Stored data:
= Beginning of Section =

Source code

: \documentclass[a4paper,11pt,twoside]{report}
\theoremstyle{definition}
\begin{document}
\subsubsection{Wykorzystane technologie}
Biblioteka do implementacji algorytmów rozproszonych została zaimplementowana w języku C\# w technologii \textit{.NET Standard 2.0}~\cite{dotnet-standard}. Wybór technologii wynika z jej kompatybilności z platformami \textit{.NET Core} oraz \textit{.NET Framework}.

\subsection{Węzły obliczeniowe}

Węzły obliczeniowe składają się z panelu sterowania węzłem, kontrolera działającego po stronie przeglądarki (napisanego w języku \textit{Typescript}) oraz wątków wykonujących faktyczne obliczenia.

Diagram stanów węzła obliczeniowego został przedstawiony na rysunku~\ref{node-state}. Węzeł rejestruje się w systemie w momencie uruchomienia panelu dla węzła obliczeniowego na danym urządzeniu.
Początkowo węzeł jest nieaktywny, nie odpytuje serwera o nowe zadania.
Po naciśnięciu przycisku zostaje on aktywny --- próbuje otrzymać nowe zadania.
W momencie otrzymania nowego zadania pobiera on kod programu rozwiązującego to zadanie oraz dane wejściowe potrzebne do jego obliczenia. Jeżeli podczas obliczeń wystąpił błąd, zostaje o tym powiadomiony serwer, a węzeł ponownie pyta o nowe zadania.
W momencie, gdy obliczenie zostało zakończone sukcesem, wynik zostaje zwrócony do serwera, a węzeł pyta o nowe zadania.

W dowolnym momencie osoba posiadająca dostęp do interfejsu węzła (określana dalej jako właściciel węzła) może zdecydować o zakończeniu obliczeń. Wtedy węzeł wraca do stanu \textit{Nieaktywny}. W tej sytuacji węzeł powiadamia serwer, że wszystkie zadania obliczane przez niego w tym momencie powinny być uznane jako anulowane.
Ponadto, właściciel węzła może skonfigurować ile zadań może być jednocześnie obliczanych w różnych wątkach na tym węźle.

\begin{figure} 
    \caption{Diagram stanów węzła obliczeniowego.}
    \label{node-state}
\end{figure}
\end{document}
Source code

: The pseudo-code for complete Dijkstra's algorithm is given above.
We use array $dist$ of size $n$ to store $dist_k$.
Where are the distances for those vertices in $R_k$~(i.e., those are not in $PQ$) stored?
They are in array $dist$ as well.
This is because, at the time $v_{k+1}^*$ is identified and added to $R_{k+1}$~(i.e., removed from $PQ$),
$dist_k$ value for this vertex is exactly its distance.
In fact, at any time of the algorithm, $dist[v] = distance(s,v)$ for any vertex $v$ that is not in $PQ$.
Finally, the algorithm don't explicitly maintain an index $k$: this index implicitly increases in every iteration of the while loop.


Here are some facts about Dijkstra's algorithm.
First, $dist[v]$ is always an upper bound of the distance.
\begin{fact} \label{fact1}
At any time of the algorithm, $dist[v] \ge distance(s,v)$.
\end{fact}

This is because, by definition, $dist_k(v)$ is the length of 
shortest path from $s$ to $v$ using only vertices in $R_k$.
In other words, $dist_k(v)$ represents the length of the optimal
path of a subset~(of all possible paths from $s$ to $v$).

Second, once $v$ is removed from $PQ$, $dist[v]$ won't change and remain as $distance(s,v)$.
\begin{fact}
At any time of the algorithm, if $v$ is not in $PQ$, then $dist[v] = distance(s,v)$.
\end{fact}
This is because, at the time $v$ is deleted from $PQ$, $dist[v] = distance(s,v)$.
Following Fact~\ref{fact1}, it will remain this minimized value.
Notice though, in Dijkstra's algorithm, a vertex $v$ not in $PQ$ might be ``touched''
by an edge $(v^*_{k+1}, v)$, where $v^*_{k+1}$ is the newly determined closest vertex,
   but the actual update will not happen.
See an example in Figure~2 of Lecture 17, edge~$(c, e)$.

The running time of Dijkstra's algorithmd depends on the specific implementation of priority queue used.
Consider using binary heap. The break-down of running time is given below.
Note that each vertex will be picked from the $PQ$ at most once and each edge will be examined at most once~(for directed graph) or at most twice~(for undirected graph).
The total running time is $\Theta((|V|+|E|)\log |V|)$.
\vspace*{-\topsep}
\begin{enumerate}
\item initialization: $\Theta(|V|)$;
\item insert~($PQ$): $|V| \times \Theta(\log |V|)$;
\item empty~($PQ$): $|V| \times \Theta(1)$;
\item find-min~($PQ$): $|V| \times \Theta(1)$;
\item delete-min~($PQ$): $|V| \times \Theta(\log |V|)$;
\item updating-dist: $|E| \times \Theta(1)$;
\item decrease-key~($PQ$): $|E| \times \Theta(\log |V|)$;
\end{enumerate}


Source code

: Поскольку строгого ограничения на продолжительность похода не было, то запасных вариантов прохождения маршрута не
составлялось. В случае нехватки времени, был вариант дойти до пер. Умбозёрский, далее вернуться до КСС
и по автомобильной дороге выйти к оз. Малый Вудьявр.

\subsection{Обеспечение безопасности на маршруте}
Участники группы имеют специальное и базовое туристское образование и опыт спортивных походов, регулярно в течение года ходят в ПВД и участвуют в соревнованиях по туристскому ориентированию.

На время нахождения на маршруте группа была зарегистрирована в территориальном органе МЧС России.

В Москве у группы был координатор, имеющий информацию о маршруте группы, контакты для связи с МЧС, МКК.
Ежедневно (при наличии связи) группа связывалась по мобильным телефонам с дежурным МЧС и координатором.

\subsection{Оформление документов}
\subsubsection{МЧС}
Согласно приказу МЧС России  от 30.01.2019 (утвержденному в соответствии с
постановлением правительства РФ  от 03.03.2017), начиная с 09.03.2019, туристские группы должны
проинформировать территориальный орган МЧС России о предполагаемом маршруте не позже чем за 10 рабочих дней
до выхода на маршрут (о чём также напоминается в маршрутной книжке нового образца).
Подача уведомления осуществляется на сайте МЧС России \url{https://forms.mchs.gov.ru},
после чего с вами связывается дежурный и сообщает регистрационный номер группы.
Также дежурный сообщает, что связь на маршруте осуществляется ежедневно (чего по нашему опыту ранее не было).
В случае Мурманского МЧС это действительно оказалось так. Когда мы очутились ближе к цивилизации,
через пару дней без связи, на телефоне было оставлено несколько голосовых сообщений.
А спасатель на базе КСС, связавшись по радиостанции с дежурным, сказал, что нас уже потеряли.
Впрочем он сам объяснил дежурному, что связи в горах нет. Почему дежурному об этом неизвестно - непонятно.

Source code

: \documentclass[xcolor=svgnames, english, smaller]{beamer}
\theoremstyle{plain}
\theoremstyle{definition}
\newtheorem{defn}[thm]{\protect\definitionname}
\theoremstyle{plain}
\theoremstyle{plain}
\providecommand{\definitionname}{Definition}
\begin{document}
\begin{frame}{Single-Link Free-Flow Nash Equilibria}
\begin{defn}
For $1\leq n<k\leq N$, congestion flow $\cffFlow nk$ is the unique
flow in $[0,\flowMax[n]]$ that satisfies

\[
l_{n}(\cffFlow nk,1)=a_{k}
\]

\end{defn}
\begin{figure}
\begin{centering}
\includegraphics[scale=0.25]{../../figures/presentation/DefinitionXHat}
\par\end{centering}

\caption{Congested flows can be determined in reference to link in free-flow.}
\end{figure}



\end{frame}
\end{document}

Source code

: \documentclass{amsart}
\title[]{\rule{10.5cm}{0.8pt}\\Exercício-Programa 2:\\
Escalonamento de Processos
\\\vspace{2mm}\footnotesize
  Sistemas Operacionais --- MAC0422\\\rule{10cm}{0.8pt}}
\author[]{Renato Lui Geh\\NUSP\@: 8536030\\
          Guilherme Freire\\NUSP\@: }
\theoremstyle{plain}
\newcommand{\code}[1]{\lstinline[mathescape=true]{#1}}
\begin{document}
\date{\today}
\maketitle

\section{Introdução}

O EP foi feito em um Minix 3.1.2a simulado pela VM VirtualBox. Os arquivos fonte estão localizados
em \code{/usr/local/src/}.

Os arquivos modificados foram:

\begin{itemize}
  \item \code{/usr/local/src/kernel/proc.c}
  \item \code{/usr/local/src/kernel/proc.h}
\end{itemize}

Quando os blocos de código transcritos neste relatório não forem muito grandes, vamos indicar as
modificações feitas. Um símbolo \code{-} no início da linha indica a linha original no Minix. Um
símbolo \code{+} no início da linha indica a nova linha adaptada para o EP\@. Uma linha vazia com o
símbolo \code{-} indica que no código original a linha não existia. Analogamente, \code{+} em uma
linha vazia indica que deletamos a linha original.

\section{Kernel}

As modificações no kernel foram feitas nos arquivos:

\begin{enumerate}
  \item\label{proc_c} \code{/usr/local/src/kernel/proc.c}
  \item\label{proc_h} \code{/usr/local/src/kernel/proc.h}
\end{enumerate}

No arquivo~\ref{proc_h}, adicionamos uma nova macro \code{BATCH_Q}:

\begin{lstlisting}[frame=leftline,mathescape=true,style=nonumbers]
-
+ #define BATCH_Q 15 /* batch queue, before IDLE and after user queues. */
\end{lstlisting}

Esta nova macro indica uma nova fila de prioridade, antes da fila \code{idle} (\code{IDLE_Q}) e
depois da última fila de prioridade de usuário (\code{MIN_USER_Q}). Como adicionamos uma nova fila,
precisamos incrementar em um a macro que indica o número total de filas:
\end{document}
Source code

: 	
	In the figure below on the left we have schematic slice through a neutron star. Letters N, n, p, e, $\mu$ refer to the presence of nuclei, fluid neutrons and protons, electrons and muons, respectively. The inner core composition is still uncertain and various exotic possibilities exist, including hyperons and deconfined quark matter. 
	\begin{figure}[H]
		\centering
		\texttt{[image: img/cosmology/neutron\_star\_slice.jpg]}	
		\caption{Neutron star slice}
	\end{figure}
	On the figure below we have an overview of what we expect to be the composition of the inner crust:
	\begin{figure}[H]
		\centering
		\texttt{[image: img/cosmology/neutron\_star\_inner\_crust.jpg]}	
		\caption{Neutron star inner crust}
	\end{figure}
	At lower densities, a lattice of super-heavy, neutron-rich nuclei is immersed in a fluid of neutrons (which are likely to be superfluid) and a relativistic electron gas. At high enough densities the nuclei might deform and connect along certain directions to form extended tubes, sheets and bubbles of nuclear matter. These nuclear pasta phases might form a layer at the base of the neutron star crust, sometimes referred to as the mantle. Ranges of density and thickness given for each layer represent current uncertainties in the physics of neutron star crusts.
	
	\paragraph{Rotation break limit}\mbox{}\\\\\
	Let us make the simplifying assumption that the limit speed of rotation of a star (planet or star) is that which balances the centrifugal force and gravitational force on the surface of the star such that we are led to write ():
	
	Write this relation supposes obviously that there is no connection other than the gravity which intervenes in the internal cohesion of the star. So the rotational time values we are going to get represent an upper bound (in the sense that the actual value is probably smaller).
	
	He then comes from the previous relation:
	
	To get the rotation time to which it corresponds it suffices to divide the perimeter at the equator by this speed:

= End of Section =

Take the records above and return, word for word, only the lines that fall from the line with "Также дежурный сообщает, что" to the line with "через пару дней", both of them included.

Также дежурный сообщает, что связь на маршруте осуществляется ежедневно (чего по нашему опыту ранее не было).
В случае Мурманского МЧС это действительно оказалось так. Когда мы очутились ближе к цивилизации,
через пару дней без связи, на телефоне было оставлено несколько голосовых сообщений.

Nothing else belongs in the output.